| Description of the task |
Copy every line of the records below where the word "insights" occurs.

| Supplied records |
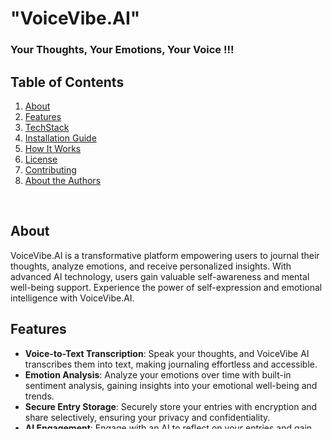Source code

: # "VoiceVibe.AI" 
### Your Thoughts, Your Emotions, Your Voice !!!

## Table of Contents
1. [About](#about)
2. [Features](#features)
3. [TechStack](#techstack)
4. [Installation Guide](#installation)
5. [How It Works](#works)
6. [License](#license)
7. [Contributing](#contributing)
8. [About the Authors](#author)
<br>

## About <a name="about"></a>
VoiceVibe.AI is a transformative platform empowering users to journal their thoughts, analyze emotions, and receive personalized insights. With advanced AI technology, users gain valuable self-awareness and mental well-being support. Experience the power of self-expression and emotional intelligence with VoiceVibe.AI.


## Features <a name="features"></a>
- **Voice-to-Text Transcription**: Speak your thoughts, and VoiceVibe AI transcribes them into text, making journaling effortless and accessible.
- **Emotion Analysis**: Analyze your emotions over time with built-in sentiment analysis, gaining insights into your emotional well-being and trends.
- **Secure Entry Storage**: Securely store your entries with encryption and share selectively, ensuring your privacy and confidentiality.
- **AI Engagement**: Engage with an AI to reflect on your entries and gain insights, fostering self-awareness and personal growth.

## TechStack <a name="techstack"></a>
- **Frontend**: Next.js, Tailwind CSS
- **Backend**: Flask
- **Database**: MongoDB
- **Authentication**: JSON Web Tokens (JWT)
- **Voice Recognition**: Web Speech API
- **Emotion Analysis**: Emotion Classification in Texts using Scikit-learn
- **classifiers**: Naive Bayes, Linear Regression, Random Rorrrest, SVM

## Installation Guide <a name="installation"></a>
1. Clone the repository: `git clone https://github.com/your-repo.git`
2. Navigate to the project directory: `cd VoiceVibe.AI`
3. Install dependencies:
   - Frontend: `cd frontend && npm install`
   - Backend: `cd backend && pip install -r requirements.txt`
4. Configure environment variables.
5. Start the frontend and backend servers.

## How It Works<a name="works"></a>
1. **Diary Management**: Users can create, edit, and categorize diary entries.
2. **Emotion Analysis**: Our AI analyzes diary entries to detect emotional patterns.
3. **Character Chatbots**: Engage with chatbots to receive personalized advice and recommendations.
4. **Mental Health Support**: Access a dedicated mental health expert character for guidance and support.

## License <a name="license"></a>
This project is licensed under the [MIT License](LICENSE).

## Contributing <a name="contributing"></a>
Contributions are welcome! Please fork the repository and submit pull requests.

## About the Authors <a name="author"></a>
VoiceVibe.AI is developed by Priyanshi Soni and Ashutosh Soni, dedicated developers with a passion for innovative solutions. Priyanshi and Ashutosh combined their expertise in AI, natural language processing, and emotional intelligence to create this empowering platform. Their shared commitment to enhancing mental well-being and personal growth drives the mission of VoiceVibe.AI. 
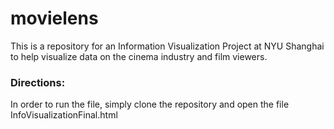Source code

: # movielens
This is a repository for an Information Visualization Project at NYU Shanghai to help visualize data on the cinema industry and film viewers.

### Directions:
In order to run the file, simply clone the repository and open the file InfoVisualizationFinal.html
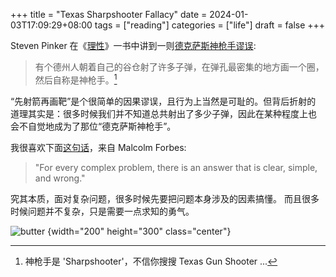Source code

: +++
title = "Texas Sharpshooter Fallacy"
date = 2024-01-03T17:09:29+08:00
tags = ["reading"]
categories = ["life"]
draft = false
+++

Steven Pinker 在《[理性](https://book.douban.com/subject/36427751/)》一书中讲到一则[德克萨斯神枪手谬误](https://en.wikipedia.org/wiki/Texas_sharpshooter_fallacy):

> 有个德州人朝着自己的谷仓射了许多子弹，在弹孔最密集的地方画一个圈，然后自称是神枪手。[^gst]

“先射箭再画靶”是个很简单的因果谬误，且行为上当然是可耻的。但背后折射的
道理其实是：很多时候我们并不知道总共射出了多少子弹，因此在某种程度上也
会不自觉地成为了那位“德克萨斯神枪手”。

我很喜欢下面[这句话](https://www.quora.com/Do-you-agree-with-the-statement-For-every-complex-problem-there-is-an-answer-that-is-clear-simple-and-wrong)，来自 Malcolm Forbes:

> "For every complex problem, there is an answer that is clear,
> simple, and wrong."

究其本质，面对复杂问题，很多时候先要把问题本身涉及的因素搞懂。
而且很多时候问题并不复杂，只是需要一点求知的勇气。

![butter](/media/butter.gif)
{width="200" height="300" class="center"}

[^gst]: 神枪手是 'Sharpshooter'，不信你搜搜 Texas Gun Shooter ...
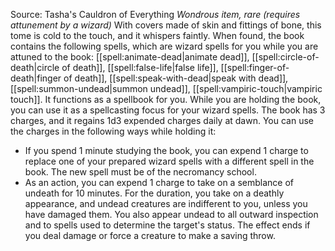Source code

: Source: Tasha's Cauldron of Everything
*Wondrous item, rare (requires attunement by a wizard)*
With covers made of skin and fittings of bone, this tome is cold to the touch, and it whispers faintly. When found, the book contains the following spells, which are wizard spells for you while you are attuned to the book: [[spell:animate-dead|animate dead]], [[spell:circle-of-death|circle of death]], [[spell:false-life|false life]], [[spell:finger-of-death|finger of death]], [[spell:speak-with-dead|speak with dead]], [[spell:summon-undead|summon undead]], [[spell:vampiric-touch|vampiric touch]]. It functions as a spellbook for you.
While you are holding the book, you can use it as a spellcasting focus for your wizard spells.
The book has 3 charges, and it regains 1d3 expended charges daily at dawn. You can use the charges in the following ways while holding it:
* If you spend 1 minute studying the book, you can expend 1 charge to replace one of your prepared wizard spells with a different spell in the book. The new spell must be of the necromancy school.
* As an action, you can expend 1 charge to take on a semblance of undeath for 10 minutes. For the duration, you take on a deathly appearance, and undead creatures are indifferent to you, unless you have damaged them. You also appear undead to all outward inspection and to spells used to determine the target's status. The effect ends if you deal damage or force a creature to make a saving throw.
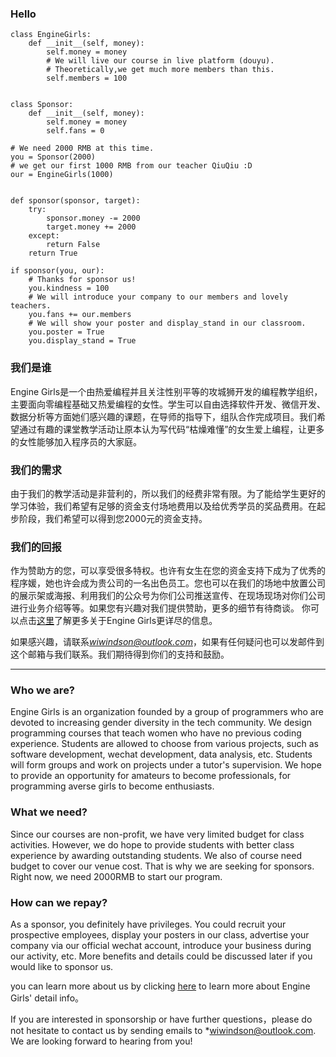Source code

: ### Hello

    class EngineGirls:
        def __init__(self, money):
            self.money = money
            # We will live our course in live platform (douyu).
            # Theoretically,we get much more members than this.
            self.members = 100


    class Sponsor:
        def __init__(self, money):
            self.money = money
            self.fans = 0

    # We need 2000 RMB at this time.
    you = Sponsor(2000)
    # we get our first 1000 RMB from our teacher QiuQiu :D
    our = EngineGirls(1000)


    def sponsor(sponsor, target):
        try:
            sponsor.money -= 2000
            target.money += 2000
        except:
            return False
        return True

    if sponsor(you, our):
        # Thanks for sponsor us!
        you.kindness = 100
        # We will introduce your company to our members and lovely teachers.
        you.fans += our.members
        # We will show your poster and display_stand in our classroom.
        you.poster = True
        you.display_stand = True


### 我们是谁
Engine Girls是一个由热爱编程并且关注性别平等的攻城狮开发的编程教学组织，主要面向零编程基础又热爱编程的女性。学生可以自由选择软件开发、微信开发、数据分析等方面她们感兴趣的课题，在导师的指导下，组队合作完成项目。我们希望通过有趣的课堂教学活动让原本认为写代码“枯燥难懂”的女生爱上编程，让更多的女性能够加入程序员的大家庭。

### 我们的需求
由于我们的教学活动是非营利的，所以我们的经费非常有限。为了能给学生更好的学习体验，我们希望有足够的资金支付场地费用以及给优秀学员的奖品费用。在起步阶段，我们希望可以得到您2000元的资金支持。

### 我们的回报
作为赞助方的您，可以享受很多特权。也许有女生在您的资金支持下成为了优秀的程序媛，她也许会成为贵公司的一名出色员工。您也可以在我们的场地中放置公司的展示架或海报、利用我们的公众号为你们公司推送宣传、在现场现场对你们公司进行业务介绍等等。如果您有兴趣对我们提供赞助，更多的细节有待商谈。
你可以点击[这里](https://mp.weixin.qq.com/s?__biz=MzIzMjQzODkxNQ==&mid=2247483703&idx=1&sn=db56a3346d9fc7ce0b3aeb873716275b&chksm=e895acdbdfe225cdfd060ad98985bfb1c2c160e803be07677ca47e9d5041cb0fdf8cd8267706&mpshare=1&scene=1&srcid=0317lgeQ137qCo2XDXdNz5u7#rd)了解更多关于Engine Girls更详尽的信息。

如果感兴趣，请联系*wiwindson@outlook.com*，如果有任何疑问也可以发邮件到这个邮箱与我们联系。我们期待得到你们的支持和鼓励。

___
### Who we are?
Engine Girls is an organization founded by a group of programmers who are devoted to increasing gender diversity in the tech community. We design programming courses that teach women who have no previous coding experience. Students are allowed to choose from various projects, such as software development, wechat development, data analysis, etc. Students will form groups and work on projects under a tutor's supervision. We hope to provide an opportunity for amateurs to become professionals, for programming averse girls to become enthusiasts.

### What we need?
Since our courses are non-profit, we have very limited budget for class activities. However, we do hope to provide students with better class experience by awarding outstanding students. We also of course need budget to cover our venue cost. That is why we are seeking for sponsors. Right now, we need 2000RMB to start our program.

### How can we repay?
As a sponsor, you definitely have privileges. You could recruit your prospective employees, display your posters in our class, advertise your company via our official wechat account, introduce your business during our activity, etc. More benefits and details could be discussed later if you would like to sponsor us.

you can learn more about us by clicking [here](https://mp.weixin.qq.com/s?__biz=MzIzMjQzODkxNQ==&mid=2247483703&idx=1&sn=db56a3346d9fc7ce0b3aeb873716275b&chksm=e895acdbdfe225cdfd060ad98985bfb1c2c160e803be07677ca47e9d5041cb0fdf8cd8267706&mpshare=1&scene=1&srcid=0317lgeQ137qCo2XDXdNz5u7#rd) to learn more about Engine Girls' detail info。

If you are interested in sponsorship or have further questions，please do not hesitate to contact us by sending emails to *wiwindson@outlook.com. We are looking forward to hearing from you!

| Written answer |
VoiceVibe.AI is a transformative platform empowering users to journal their thoughts, analyze emotions, and receive personalized insights. With advanced AI technology, users gain valuable self-awareness and mental well-being support. Experience the power of self-expression and emotional intelligence with VoiceVibe.AI.
- **Emotion Analysis**: Analyze your emotions over time with built-in sentiment analysis, gaining insights into your emotional well-being and trends.
- **AI Engagement**: Engage with an AI to reflect on your entries and gain insights, fostering self-awareness and personal growth.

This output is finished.